Before You Report a Bug, Please Confirm You Have Done The Following...

  • I have updated to the latest version of the packages.
  • I have searched for both existing issues and closed issues and found none that matched my issue.

neo4j-graphrag-python's version

1.10.1

Python version

3.10.7

Operating System

Windows & Macos

Dependencies

Using the QdrantNeo4jRetriever , it looks like no matter what I put in id_property_external , it always use the same id from my vector store:
i.e

id_property_external="uid",
id_property_neo4j="uid",

with top k of 1, gives me:

{'match_params': [['5383723d-06fb-414e-af62-d81e03db2852', 0.7332783]]], 'id_property': 'uid'}

note the value and format of the uid 5383...

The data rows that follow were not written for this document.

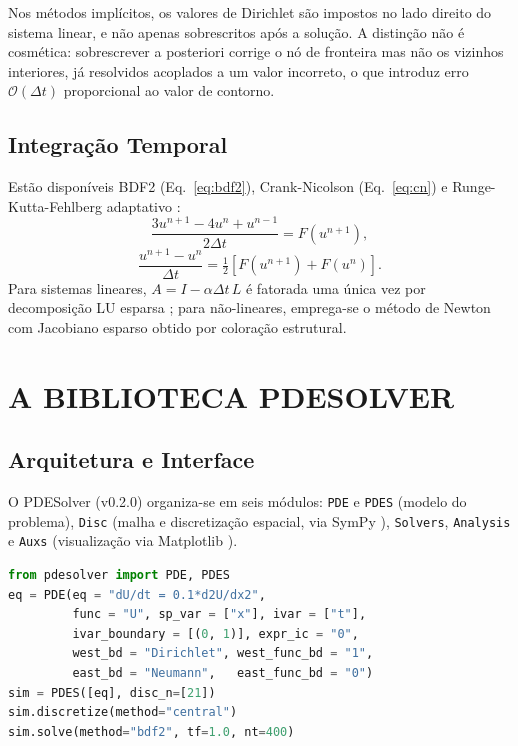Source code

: \documentclass[10pt,brazil,english]{article}
\begin{document}
Nos métodos implícitos, os valores de Dirichlet são impostos no lado direito do sistema linear, e não apenas sobrescritos após a solução. A distinção não é cosmética: sobrescrever a posteriori corrige o nó de fronteira mas não os vizinhos interiores, já resolvidos acoplados a um valor incorreto, o que introduz erro $\mathcal{O}(\Delta t)$ proporcional ao valor de contorno.

\subsection{Integração Temporal}

Estão disponíveis BDF2 (Eq.~\ref{eq:bdf2}), Crank-Nicolson (Eq.~\ref{eq:cn}) e Runge-Kutta-Fehlberg adaptativo \cite{fehlberg1969}:
\begin{equation}
  \frac{3u^{n+1} - 4u^n + u^{n-1}}{2\Delta t} = F(u^{n+1}),
  \label{eq:bdf2}
\end{equation}
\begin{equation}
  \frac{u^{n+1} - u^n}{\Delta t} = \tfrac{1}{2}\left[F(u^{n+1}) + F(u^n)\right].
  \label{eq:cn}
\end{equation}
Para sistemas lineares, $A = I - \alpha \Delta t\, L$ é fatorada uma única vez por decomposição LU esparsa \cite{SciPy2020}; para não-lineares, emprega-se o método de Newton com Jacobiano esparso obtido por coloração estrutural.

\section{A BIBLIOTECA PDESOLVER}

\subsection{Arquitetura e Interface}

O PDESolver (v0.2.0) organiza-se em seis módulos: \texttt{PDE} e \texttt{PDES} (modelo do problema), \texttt{Disc} (malha e discretização espacial, via SymPy \cite{meurer2017}), \texttt{Solvers}, \texttt{Analysis} e \texttt{Auxs} (visualização via Matplotlib \cite{hunter2007}).

\begin{lstlisting}[float=htb, showstringspaces=false, language=Python]
from pdesolver import PDE, PDES
eq = PDE(eq = "dU/dt = 0.1*d2U/dx2",
         func = "U", sp_var = ["x"], ivar = ["t"],
         ivar_boundary = [(0, 1)], expr_ic = "0",
         west_bd = "Dirichlet", west_func_bd = "1",
         east_bd = "Neumann",   east_func_bd = "0")
sim = PDES([eq], disc_n=[21])
sim.discretize(method="central")
sim.solve(method="bdf2", tf=1.0, nt=400)
\end{lstlisting}
\end{document}
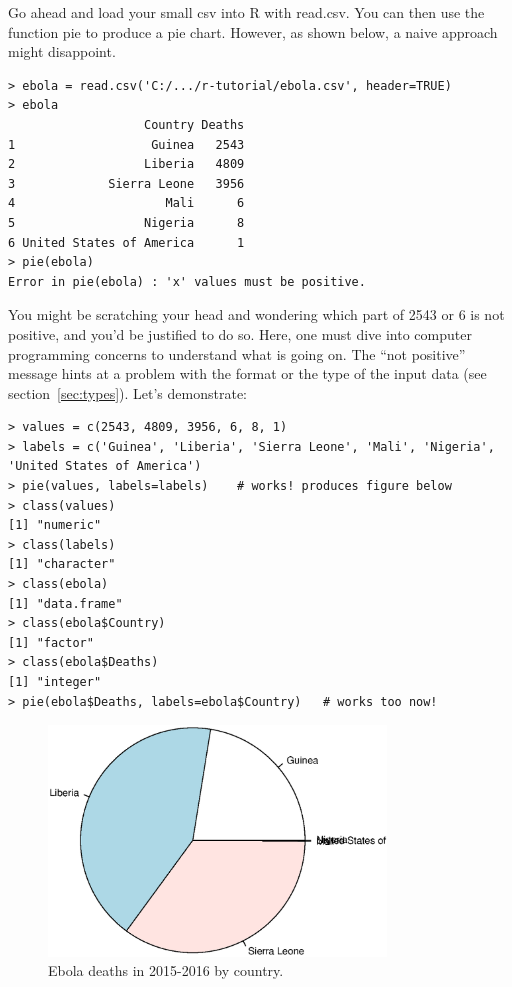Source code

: \documentclass{report}
\newcommand{\code}[1]{\textsf{\ttfamily #1}}
\begin{document}
	Go ahead and load your small csv into R with \code{read.csv}. You can then use the function \code{pie} to produce a pie chart. However, as shown below, a naive approach might disappoint.
	\begin{verbatim}
> ebola = read.csv('C:/.../r-tutorial/ebola.csv', header=TRUE)
> ebola
                   Country Deaths
1                   Guinea   2543
2                  Liberia   4809
3             Sierra Leone   3956
4                     Mali      6
5                  Nigeria      8
6 United States of America      1
> pie(ebola)
Error in pie(ebola) : 'x' values must be positive.
	\end{verbatim}

	You might be scratching your head and wondering which part of 2543 or 6 is not positive, and you'd be justified to do so. Here, one must dive into computer programming concerns to understand what is going on. The ``not positive'' message hints at a problem with the format or the type of the input data (see section~\ref{sec:types}). Let's demonstrate:
	\begin{verbatim}
> values = c(2543, 4809, 3956, 6, 8, 1)
> labels = c('Guinea', 'Liberia', 'Sierra Leone', 'Mali', 'Nigeria', 'United States of America')
> pie(values, labels=labels)	# works! produces figure below
> class(values)
[1] "numeric"
> class(labels)
[1] "character"
> class(ebola)
[1] "data.frame"
> class(ebola$Country)
[1] "factor"
> class(ebola$Deaths)
[1] "integer"
> pie(ebola$Deaths, labels=ebola$Country)	# works too now!
	\end{verbatim}
	\begin{figure}[h]
		\centering
		\includegraphics[width=0.8\textwidth]{pie.eps}
		\caption{Ebola deaths in 2015-2016 by country.}
	\label{fig:pie}
	\end{figure}
\end{document}
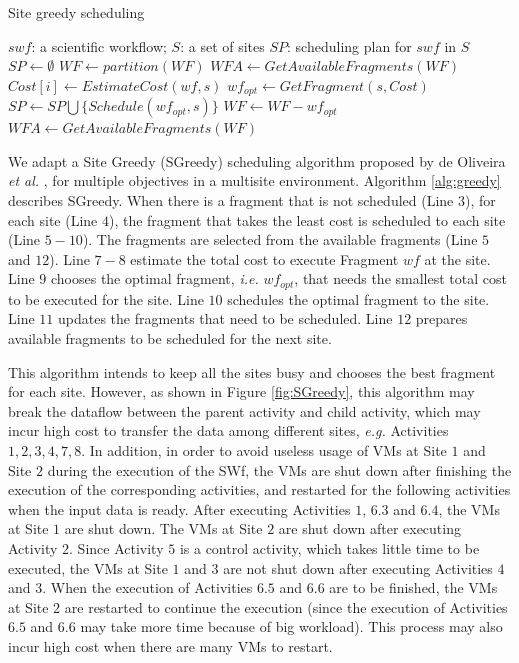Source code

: \begin{algorithm}
\caption{Site greedy scheduling}\label{alg:greedy}
\begin{algorithmic}[1]
\INPUT $swf$: a scientific workflow; $S$: a set of sites
\OUTPUT $SP$: scheduling plan for $swf$ in $S$
\State $SP\gets \emptyset$
\State $WF\gets partition( WF )$ 
\State $WFA\gets GetAvailableFragments(WF)$ 
\State $Cost[i]\gets EstimateCost( wf, s )$ 
\EndFor
\State $wf_{opt} \gets GetFragment( s, Cost )$ 
\State $SP \gets SP \bigcup \{ Schedule(wf_{opt},s)\}$
\State $WF \gets WF - wf_{opt}$
\State $WFA \gets GetAvailableFragments(WF)$
\EndIf
\EndFor
\EndWhile
\ENDBEGIN
\end{algorithmic}
\end{algorithm}

We adapt a Site Greedy (SGreedy) scheduling algorithm proposed by de Oliveira \textit{et al.} \cite{Oliveira2012}, for multiple objectives in a multisite environment. Algorithm \ref{alg:greedy} describes SGreedy. When there is a fragment that is not scheduled (Line $3$), for each site (Line $4$), the fragment that takes the least cost is scheduled to each site (Line $5 - 10$). The fragments are selected from the available fragments (Line $5$ and $12$). Line $7-8$ estimate the total cost to execute Fragment $wf$ at the site. Line $9$ chooses the optimal fragment, \textit{i.e.} $wf_{opt}$, that needs the smallest total cost to be executed for the site. Line $10$ schedules the optimal fragment to the site. Line $11$ updates the fragments that need to be scheduled. Line $12$ prepares available fragments to be scheduled for the next site.

This algorithm intends to keep all the sites busy and chooses the best fragment for each site. However, as shown in Figure \ref{fig:SGreedy}, this algorithm may break the dataflow between the parent activity and child activity, which may incur high cost to transfer the data among different sites, \textit{e.g.} Activities $1, 2, 3, 4, 7, 8$. In addition, in order to avoid useless usage of VMs at Site $1$ and Site $2$ during the execution of the SWf, the VMs are shut down after finishing the execution of the corresponding activities, and restarted for the following activities when the input data is ready. After executing Activities $1$, $6.3$ and $6.4$, the VMs at Site $1$ are shut down. The VMs at Site $2$ are shut down after executing Activity $2$. Since Activity $5$ is a control activity, which takes little time to be executed, the VMs at Site $1$ and $3$ are not shut down after executing Activities $4$ and $3$. When the execution of Activities $6.5$ and $6.6$ are to be finished, the VMs at Site $2$ are restarted to continue the execution (since the execution of Activities $6.5$ and $6.6$ may take more time because of big workload). This process may also incur high cost when there are many VMs to restart.

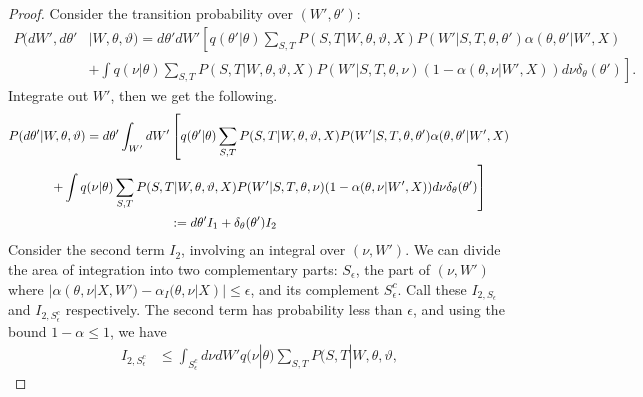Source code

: \begin{proof}
Consider the transition probability over $(W',\theta')$:
\begin{align*}
  P(dW', d\theta'&| W, \theta, \vartheta) 
=d\theta' dW' \left[q(\theta' | \theta) 
  \sum_{S,T} P(S, T | W, \theta, \vartheta, X)P(W' | S, T, \theta, \theta')
\alpha(\theta, \theta' | W', X)\right. \\
&\left.+ \int q(\nu | \theta) \sum_{S,T} P(S, T|W,\theta,\vartheta,
    X)P(W' | S, T, \theta, \nu) ( 1 - {\alpha(\theta, \nu | W', X)})d\nu
    \delta_\theta(\theta')\right].
\end{align*}
Integrate out $W'$, then we get the following.
\begin{align*}
  P(d\theta'| W, \theta, \vartheta) =d\theta' \int_{W'}dW'&
  \left[q(\theta' | \theta)
    \sum_{S,T} P(S, T | W, \theta, \vartheta, X)P(W' | S, T, \theta,
  \theta')\alpha(\theta, \theta' | W', X)\right.\\
  &\hspace{-1.3in}\left.  + \int q(\nu | \theta) \sum_{S,T} P(S, T |  W, \theta, \vartheta,
X)P(W' | S, T, \theta, \nu) ( 1 - \alpha(\theta, \nu | W', X))d\nu
\delta_\theta(\theta')\right] \\
&:= d\theta' I_1 + \delta_\theta(\theta')I_2
\end{align*}
{Consider the second term $I_2$, involving an integral over $(\nu,W')$. 
  We can divide the area of integration into two complementary 
  parts: $S_{\epsilon}$, the part of $(\nu,W')$ where 
  $|\alpha(\theta, \nu | X,W') - \alpha_I(\theta, \nu | X)| \le \epsilon$,
and its complement $S^c_{\epsilon}$. Call these $I_{2,S_{\epsilon}}$ and 
$I_{2,S_{\epsilon}^c}$ respectively. 
The second term has probability less than $\epsilon$, and using the bound 
$1-\alpha \le 1$, we have}
\begin{align*}
  I_{2,S_{\epsilon}^c} &\le \int_{S^c_{\epsilon}} d\nu dW'
q(\nu | \theta) \sum_{S,T} P(S, T |  W, \theta, \vartheta,

\end{align*}
\end{proof}
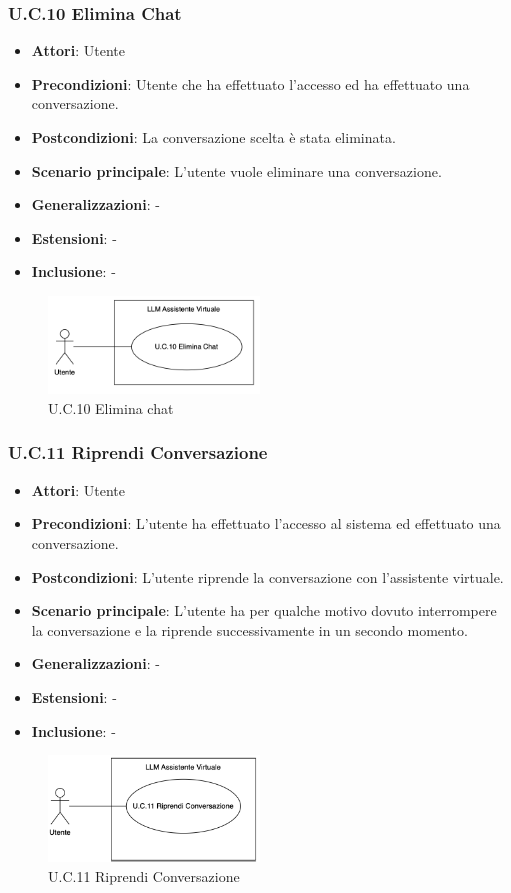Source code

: \subsubsection{U.C.10 Elimina Chat}
\begin{itemize}
    \item \textbf{Attori}: Utente
    \item \textbf{Precondizioni}: Utente che ha effettuato l'accesso ed ha effettuato una conversazione.
    \item \textbf{Postcondizioni}: La conversazione scelta è stata eliminata.
    \item \textbf{Scenario principale}: L'utente vuole eliminare una conversazione.
    \item \textbf{Generalizzazioni}: -
    \item \textbf{Estensioni}: -
    \item \textbf{Inclusione}: -
\end{itemize}
\begin{figure}[h!]
    \centering
    \includegraphics[width=0.5\textwidth]{img/UC10.png}
    \caption{U.C.10 Elimina chat}
\end{figure}
\newpage
\subsubsection{U.C.11 Riprendi Conversazione}
\begin{itemize}
    \item \textbf{Attori}: Utente
    \item \textbf{Precondizioni}: L’utente ha effettuato l’accesso al sistema ed effettuato una conversazione.
    \item \textbf{Postcondizioni}: L’utente riprende la conversazione con l’assistente virtuale.
    \item \textbf{Scenario principale}: L’utente ha per qualche motivo dovuto interrompere la conversazione e la riprende successivamente in un secondo momento.
    \item \textbf{Generalizzazioni}: -
    \item \textbf{Estensioni}: -
    \item \textbf{Inclusione}: -
\end{itemize}
\begin{figure}[h!]
    \centering
    \includegraphics[width=0.5\textwidth]{img/UC11.png}
    \caption{U.C.11 Riprendi Conversazione}
\end{figure}
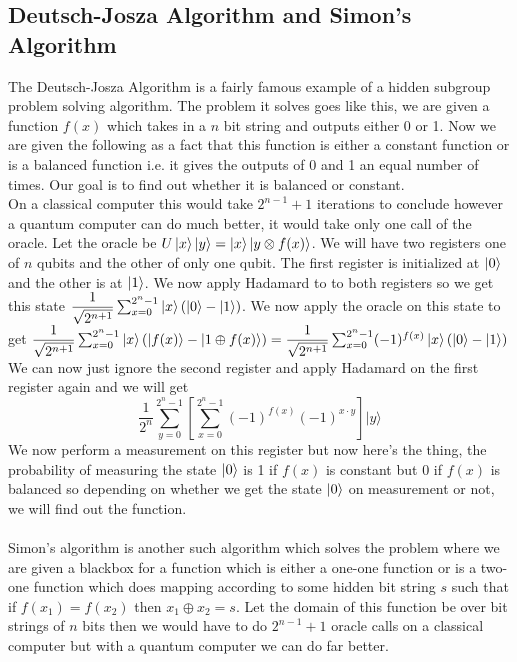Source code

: \documentclass{report}
\begin{document}
\subsection{Deutsch-Josza Algorithm and Simon's Algorithm}
The Deutsch-Josza Algorithm is a fairly famous example of a hidden subgroup problem solving algorithm. The problem it solves goes like this, we are given a function $f(x)$ which takes in a $n$ bit string and outputs either 0 or 1. Now we are given the following as a fact that this function is either a constant function or is a balanced function i.e. it gives the outputs of 0 and 1 an equal number of times. Our goal is to find out whether it is balanced or constant.\\
On a classical computer this would take $2^{n-1}+1$ iterations to conclude however a quantum computer can do much better, it would take only one call of the oracle.
Let the oracle be $U\ket{x}\ket{y} = \ket{x}\ket{y \otimes f(x)}$. We will have two registers one of $n$ qubits and the other of only one qubit. The first register is initialized at $\ket{0}$ and the other is at $\ket{1}$. 
We now apply Hadamard to to both registers so we get this state $\dfrac{1}{\sqrt{2^{n+1}}}\sum_{x=0}^{2^n-1}\ket{x}(\ket{0}-\ket{1})$. We now apply the oracle on this state to get $\dfrac{1}{\sqrt{2^{n+1}}}\sum_{x=0}^{2^n-1}\ket{x}(\ket{f(x)}-\ket{1 \oplus f(x)}) = \dfrac{1}{\sqrt{2^{n+1}}}\sum_{x=0}^{2^n-1}(-1)^{f(x)}\ket{x}(\ket{0}-\ket{1})$\\
We can now just ignore the second register and apply Hadamard on the first register again and we will get $$\frac{1}{2^n}\sum_{y=0}^{2^n-1}\left[\sum_{x=0}^{2^n-1}(-1)^{f(x)}(-1)^{x \cdot y} \right]\vert y\rangle$$
We now perform a measurement on this register but now here's the thing, the probability of measuring the state $\ket{0}$ is 1 if $f(x)$ is constant but 0 if $f(x)$ is balanced so depending on whether we get the state $\ket{0}$ on measurement or not, we will find out the function.\\\\
Simon's algorithm is another such algorithm which solves the problem where we are given a blackbox for a function which is either a one-one function or is a two-one function which does mapping according to some hidden bit string $s$ such that if $f(x_1) = f(x_2)$ then $x_1 \oplus x_2 = s$. Let the domain of this function be over bit strings of $n$ bits then we would have to do $2^{n-1} + 1$ oracle calls on a classical computer but with a quantum computer we can do far better.\\
\end{document}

id_property_external="test-whatever", # but same if I use another real attribute
id_property_neo4j="uid",

(or any real metadata that exists in my vector db instead of "test-whatever")
Also gives me:

{'match_params': [['5383723d-06fb-414e-af62-d81e03db2852', 0.7332783]]], 'id_property': 'uid'}

Same results, id used is the same 5383...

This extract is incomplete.